Israelische Soldaten im Gazastreifen.

Krieg im Gazastreifen Amnesty International wirft Israel Völkermord vor

Stand: 28.11.2024 21:43 Uhr

In einem noch nicht veröffentlichten Bericht wirft Amnesty International Israel Völkermord an der Bevölkerung des Gazastreifens vor. Aber kann Israel Absicht zum Genozid nachgewiesen werden?

"Israels Genozid gegen die Palästinenser in Gaza" - so lautet der Titel eines Berichts von Amnesty International, der dem ARD-Studio Tel Aviv zugespielt wurde. Darin kommt die Menschenrechtsorganisation zu dem Schluss, Israel begehe einen Völkermord gemäß der UN-Völkermordskonvention: So habe Israel absichtlich die Lebensgrundlagen der Menschen in Gaza zerstört. Der Bericht verweist dabei etwa auf die Zerstörung lebenswichtiger Infrastruktur.

Zwei Drittel aller Gebäude im Gazastreifen wurden laut UN beschädigt oder zerstört, fast 70 Prozent aller Todesopfer sind demnach Frauen und Kinder. Darüber hinaus hätten Evakuierungsanordnungen zu Zwangsvertreibung von 90 Prozent der Bevölkerung geführt. Außerdem habe Israel die Einfuhr und Verteilung von Hilfsgütern im Gazastreifen be- und verhindert.

Gab es die Absicht zum Völkermord?

Yuval Shany, Völkerrechtsexperte an der Hebrew University in Jerusalem sagt: "Viele Zivilisten wurden getötet, Besitz weitgehend zerstört, das könnte unter Teile der Völkermordskonvention fallen. Die Hauptfrage ist allerdings, wenn es um die Anwendung der Konvention geht, ob es eine Absicht zum Völkermord gab." 

Die Absicht sieht Amnesty International unter anderem in Aussagen der Regierung und des Militärs. Zum Beispiel von Ex-Verteidigungsminister Yoav Gallant gegenüber Soldaten am 10. Oktober 2023: "Keine Kompromisse! Gaza wird nicht zu dem zurückkehren, was es war, die Hamas wird nicht mehr existieren. Zerstört alles."

Ein Oberst sagte im israelischen Kanal 14: "Das wird Brachland, hier werden sie nicht mehr leben können." Und ein Soldat forderte etwa folgendes in einem Video auf Instagram: "Wir müssen Gaza zerstören, ein für alle mal - und Gaza in Strände und Fußballplätze verwandeln - in einen Ort, der uns gehört."

Reicht Fahrlässigkeit für den Vorwurf des Völkermords?

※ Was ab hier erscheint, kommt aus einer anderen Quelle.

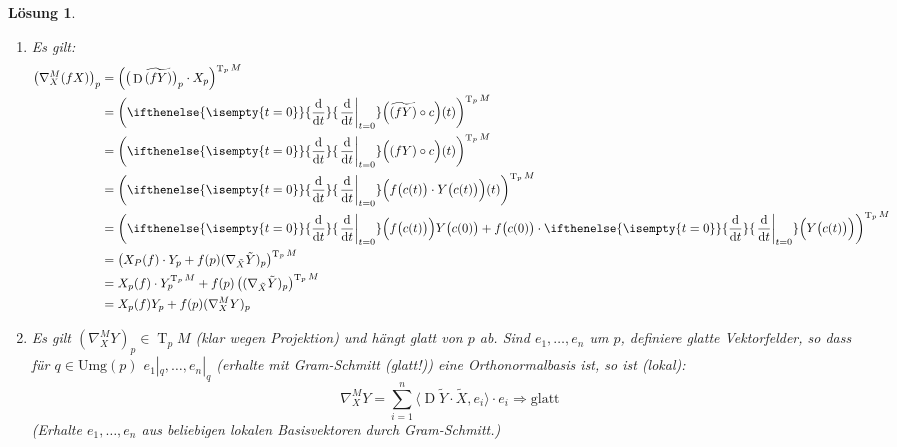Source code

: \documentclass[paper=A4, twoside, chapterprefix=true, bibliography=totoc, headsepline]{scrbook}
\DeclareMathOperator{\D}{D}         %
\DeclareMathOperator{\T}{T}         %
\newcommand{\dop}{\mathrm{d}}
\newcommand{\difffrac}[3][]{\ifthenelse{\isempty{#1}}{\frac{\dop #2}{\dop #3}}{\left. \frac{\dop #2}{\dop #3} \right|_{#1}}}
\theoremstyle{plain}
\theoremstyle{nonumberplain}
\theoremstyle{empty}
\theoremstyle{break}
\newtheorem{Loes}{L\"osung}
\begin{document}
\begin{Loes}
\begin{enumerate}[label=(\arabic*.\arabic*)]
\begin{align*}
		&= \left( (\D \tilde Y)_p (f(p)X_p) \right)^{\T_pM}\\
		&= f(p) \left( (\D \tilde Y)_p X_p \right)^{\T_pM}\\
		&= f(p) \left( \nabla_X^M Y)_p \right)
	\end{align*}
\item[(2.2)]
	Es gilt:
	\begin{align*}
		\left( \nabla_X^M(fX) \right)_p &= \left( \big(\D\widetilde{(fY)}\big)_p \cdot X_p \right)^{\T_pM}\\
		&= \left( \difffrac[t=0]{}{t} \Big( \widetilde{(fY)} \circ c \Big) (t) \right)^{\T_pM}\\
		&= \left( \difffrac[t=0]{}{t} \Big( (fY) \circ c \Big) (t) \right)^{\T_pM}\\
		&= \left( \difffrac[t=0]{}{t} \Big( f\big(c(t)\big) \cdot Y\big(c(t)\big) \Big) (t) \right)^{\T_pM}\\
		&= \left( \difffrac[t=0]{}{t} \Big( f\big(c(t)\big) \Big) Y\big(c(0)\big) + f\big(c(0)\big) \cdot \difffrac[t=0]{}{t} \Big( Y\big(c(t)\big) \Big) \right)^{\T_pM}\\
		&= \left( X_P(f) \cdot Y_p + f(p)(\nabla_{\tilde X} \tilde Y)_p \right)^{\T_pM}\\
		&= X_p(f) \cdot Y_p^{\T_pM} + f(p)\left((\nabla_{\tilde X} \tilde Y)_p \right)^{\T_pM}\\
		&= X_p(f) Y_p + f(p)(\nabla_X^MY)_p
	\end{align*}
\item[(3)]
	Es gilt $(\nabla_X^MY)_p \in \T_pM$ (klar wegen Projektion) und h\"angt glatt von $p$ ab. Sind $e_1, \ldots ,e_n$ um $p$, definiere glatte Vektorfelder, so dass f\"ur $q \in \mathrm{Umg}(p)$ $e_1|_q, \ldots ,e_n|_q$ (erhalte mit Gram-Schmitt (glatt!)) eine Orthonormalbasis ist, so ist (lokal):
		\[ \nabla_X^M Y = \sum_{i=1}^n \langle \D \tilde Y \cdot \tilde X, e_i \rangle \cdot e_i \Rightarrow \text{glatt} \]
	(Erhalte $e_1,\ldots ,e_n$ aus beliebigen lokalen Basisvektoren durch Gram-Schmitt.)
\end{enumerate}
\end{Loes}
\end{document}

Amnesty International argumentiert außerdem: Auch wenn Israel fahrlässig handle, hohe zivile Opferzahlen beim Kampf gegen die Hamas in Kauf nehme, sei das ein Beweis für die Absicht zum Völkermord.

Die Zivilbevölkerung nicht ausreichend zu schützen, könne ein Verbrechen gegen die Menschlichkeit sein - aber für die Anwendung der Völkermordskonvention sei das nicht genug, sagt Völkerrechtsexperte Shany.

Er bezweifelt auch, ob die bisher bekannten Aussagen von Politikern und Militärs ausreichen, um Völkermord nachzuweisen. Allerdings verbiete die Völkermordskonvention auch Aufhetzung zum Völkermord. "Und die Statements führender Politiker könnten so ausgelegt werden", so der Jurist.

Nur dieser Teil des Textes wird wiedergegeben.